_Task brief:_
Copy out each line below exactly as it appears.

_Data to use:_
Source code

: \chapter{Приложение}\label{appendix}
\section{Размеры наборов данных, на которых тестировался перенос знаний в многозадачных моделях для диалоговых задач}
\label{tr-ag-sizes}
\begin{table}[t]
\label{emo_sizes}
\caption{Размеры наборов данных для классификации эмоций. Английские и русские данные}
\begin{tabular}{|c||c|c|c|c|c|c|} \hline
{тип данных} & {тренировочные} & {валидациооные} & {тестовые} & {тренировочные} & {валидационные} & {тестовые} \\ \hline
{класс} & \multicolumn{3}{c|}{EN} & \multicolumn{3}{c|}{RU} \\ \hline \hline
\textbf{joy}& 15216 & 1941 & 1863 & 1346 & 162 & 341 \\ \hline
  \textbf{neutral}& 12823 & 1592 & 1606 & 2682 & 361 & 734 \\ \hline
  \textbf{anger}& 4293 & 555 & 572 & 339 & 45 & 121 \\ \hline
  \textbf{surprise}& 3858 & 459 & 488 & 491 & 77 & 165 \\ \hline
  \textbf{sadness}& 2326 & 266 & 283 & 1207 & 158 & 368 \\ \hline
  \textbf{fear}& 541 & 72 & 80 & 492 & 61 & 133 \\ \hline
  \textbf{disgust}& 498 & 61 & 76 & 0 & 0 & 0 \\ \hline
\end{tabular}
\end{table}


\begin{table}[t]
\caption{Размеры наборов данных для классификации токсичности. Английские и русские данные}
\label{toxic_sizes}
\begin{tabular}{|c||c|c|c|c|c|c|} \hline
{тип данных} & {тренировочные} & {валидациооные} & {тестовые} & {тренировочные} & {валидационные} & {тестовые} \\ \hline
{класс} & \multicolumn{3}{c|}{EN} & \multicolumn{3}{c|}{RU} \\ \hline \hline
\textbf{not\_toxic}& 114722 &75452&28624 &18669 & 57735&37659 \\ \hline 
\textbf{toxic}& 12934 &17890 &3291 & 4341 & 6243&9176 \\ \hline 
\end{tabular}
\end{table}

_Task answer:_
Source code

: \chapter{Приложение}\label{appendix}
\section{Размеры наборов данных, на которых тестировался перенос знаний в многозадачных моделях для диалоговых задач}
\label{tr-ag-sizes}
\begin{table}[t]
\label{emo_sizes}
\caption{Размеры наборов данных для классификации эмоций. Английские и русские данные}
\begin{tabular}{|c||c|c|c|c|c|c|} \hline
{тип данных} & {тренировочные} & {валидациооные} & {тестовые} & {тренировочные} & {валидационные} & {тестовые} \\ \hline
{класс} & \multicolumn{3}{c|}{EN} & \multicolumn{3}{c|}{RU} \\ \hline \hline
\textbf{joy}& 15216 & 1941 & 1863 & 1346 & 162 & 341 \\ \hline
  \textbf{neutral}& 12823 & 1592 & 1606 & 2682 & 361 & 734 \\ \hline
  \textbf{anger}& 4293 & 555 & 572 & 339 & 45 & 121 \\ \hline
  \textbf{surprise}& 3858 & 459 & 488 & 491 & 77 & 165 \\ \hline
  \textbf{sadness}& 2326 & 266 & 283 & 1207 & 158 & 368 \\ \hline
  \textbf{fear}& 541 & 72 & 80 & 492 & 61 & 133 \\ \hline
  \textbf{disgust}& 498 & 61 & 76 & 0 & 0 & 0 \\ \hline
\end{tabular}
\end{table}


\begin{table}[t]
\caption{Размеры наборов данных для классификации токсичности. Английские и русские данные}
\label{toxic_sizes}
\begin{tabular}{|c||c|c|c|c|c|c|} \hline
{тип данных} & {тренировочные} & {валидациооные} & {тестовые} & {тренировочные} & {валидационные} & {тестовые} \\ \hline
{класс} & \multicolumn{3}{c|}{EN} & \multicolumn{3}{c|}{RU} \\ \hline \hline
\textbf{not\_toxic}& 114722 &75452&28624 &18669 & 57735&37659 \\ \hline 
\textbf{toxic}& 12934 &17890 &3291 & 4341 & 6243&9176 \\ \hline 
\end{tabular}
\end{table}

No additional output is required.